Ellen DeGeneres to sell Cotswolds home... for £22.5m
And now Ellen DeGeneres herself – the person holding the phone in that infamous image – has added house flipper to the many hyphenates of her career, putting her Cotswolds retreat, Kitesbridge Farm, on the market for for £22.5m. It's only just over a year since she bought it for £15m with her wife Portia de Rossi, so yes, that's £7.5m more than she paid for it a mere 12 months earlier. Investments rarely come much better, assuming she gets the asking price, of course.
When the couple bought the vast 43-acre Oxfordshire estate in June 2024, it seemed like they were embracing the good life. Freshly off her chat show, for which Ellen was reportedly paid $50m a year, a retirement in the quiet of the British countryside was not as unexpected as it seemed (at the time she still had her $5m property in California's Montecito, where the Duke and Duchess of Sussex live, so she wasn't cutting ties with her homeland all together).
She had frequently said that she wanted to leave the US after the 2024 election result - a fact she reiterated at Cheltenham last week – and at the Los Angeles show of Ellen's Last Stand... Up Tour in April last year that she'd been kicked out of show business after multiple allegations came to light about how she'd been mean to the crew of The Ellen Show. A change of scene was clearly appealing.
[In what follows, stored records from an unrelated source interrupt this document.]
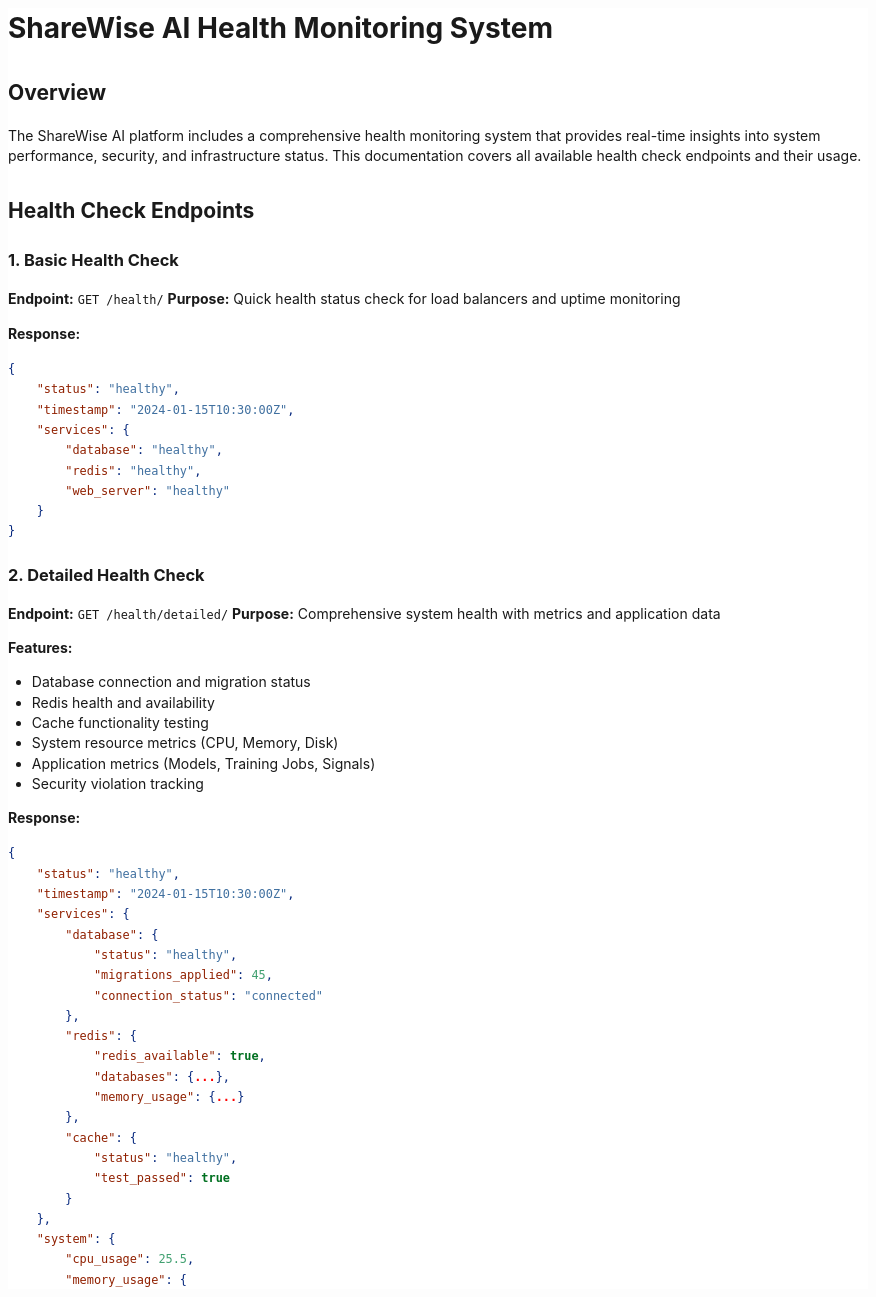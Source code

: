 # ShareWise AI Health Monitoring System

## Overview

The ShareWise AI platform includes a comprehensive health monitoring system that provides real-time insights into system performance, security, and infrastructure status. This documentation covers all available health check endpoints and their usage.

## Health Check Endpoints

### 1. Basic Health Check
**Endpoint:** `GET /health/`
**Purpose:** Quick health status check for load balancers and uptime monitoring

**Response:**
```json
{
    "status": "healthy",
    "timestamp": "2024-01-15T10:30:00Z",
    "services": {
        "database": "healthy",
        "redis": "healthy",
        "web_server": "healthy"
    }
}
```

### 2. Detailed Health Check
**Endpoint:** `GET /health/detailed/`
**Purpose:** Comprehensive system health with metrics and application data

**Features:**
- Database connection and migration status
- Redis health and availability
- Cache functionality testing
- System resource metrics (CPU, Memory, Disk)
- Application metrics (Models, Training Jobs, Signals)
- Security violation tracking

**Response:**
```json
{
    "status": "healthy",
    "timestamp": "2024-01-15T10:30:00Z",
    "services": {
        "database": {
            "status": "healthy",
            "migrations_applied": 45,
            "connection_status": "connected"
        },
        "redis": {
            "redis_available": true,
            "databases": {...},
            "memory_usage": {...}
        },
        "cache": {
            "status": "healthy",
            "test_passed": true
        }
    },
    "system": {
        "cpu_usage": 25.5,
        "memory_usage": {
```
So what's more surprising is that after selling the Montecito home for $5.2m – seemingly to go all-in on life in the UK – and then investing in a restoration in the Cotswolds, she is selling it on after such a short period of time, reportedly having realised that the estate couldn't accommodate Portia's horses. Having been shipped over from the States, the horses now live in a purpose-built equestrian property down the road.
So how does she justify the amount the home is on the market for, especially when she paid £2.5m over its original asking price? Well, the refurbishment was large scale, employing a team of 70 craftsmen to complete the work in just two and a half months, reinventing the 18th-century farmhouse into your classic Californian-style palazzo – think upscale shearling sofas, artfully rustic wood tables and vaulting ceilings painted white. It looks more like what the celebrity designer Brigette Romanek would do – and has done – for Gwyneth Paltrow in LA's Brentwood, than what Jeremy Clarkson has done at his famous farm in a neighbouring village.
And for your £22.5m, you'll get a lot of space. There's the five‑bedroom main house, a two‑bedroom guest cottage, a 'party barn' with its own pub, a gym, a heated pool that has the most incredible views of the hills beyond the estate and a heated five‑car garage. The house is on the market with Sotheby's International Realty, and the marketing material neatly describes the property as 'discreetly set at the end of a long private driveway, beautifully reimagined over the past year to an exceptional standard. The estate blends period character with sleek, modern design across 43 acres of rolling Cotswold countryside. The main house unfolds around a central landscaped courtyard, a lovely focal point that brings light and flow to the interiors.'
In case you were wondering what you might do with all that acreage, it helpfully has an answer for that. 'Designed for both grand-scale entertaining and relaxing, the layout combines sharp architectural detail with a contemporary eye for volume, proportion and finish.'
It may have a high-end finish now, but the project wasn't without its complications. As the Grade II-listed farmhouse is located in a conservation area, some local planning concerns were raised, ranging from flood risks to archaeological significance. However, following an inspection, West Oxfordshire District Council has confirmed that all renovations were completed in line with heritage regulations, and no enforcement action was required. A council representative concluded that the extensions were 'sympathetic' and 'of high quality'.
While this may have been Ellen and Portia's first major UK project, their approach was unmistakably familiar: buy a home with good bones, restore it beautifully, then sell it at a premium. In fact, the estate is now one of the most expensive listings in the Cotswolds – the average house price in the area is £446,247.
While we're used to seeing properties in Ellen's homeland go for the sort of figures she's commanding – in fact, it's cheap compared to many of the Hollywood homes on the Netflix real estate-based show Selling Sunset – this could mark the start of a new trend in British home design. Take the best of the sun-drenched, low-slung, minimaluxe Californian aesthetic, transplant it to the green fields of the UK and charge a premium for the privilege. Whether it sells for asking price or not, one thing's clear: Ellen DeGeneres has brought a touch of the trademark American ambition to the English countryside.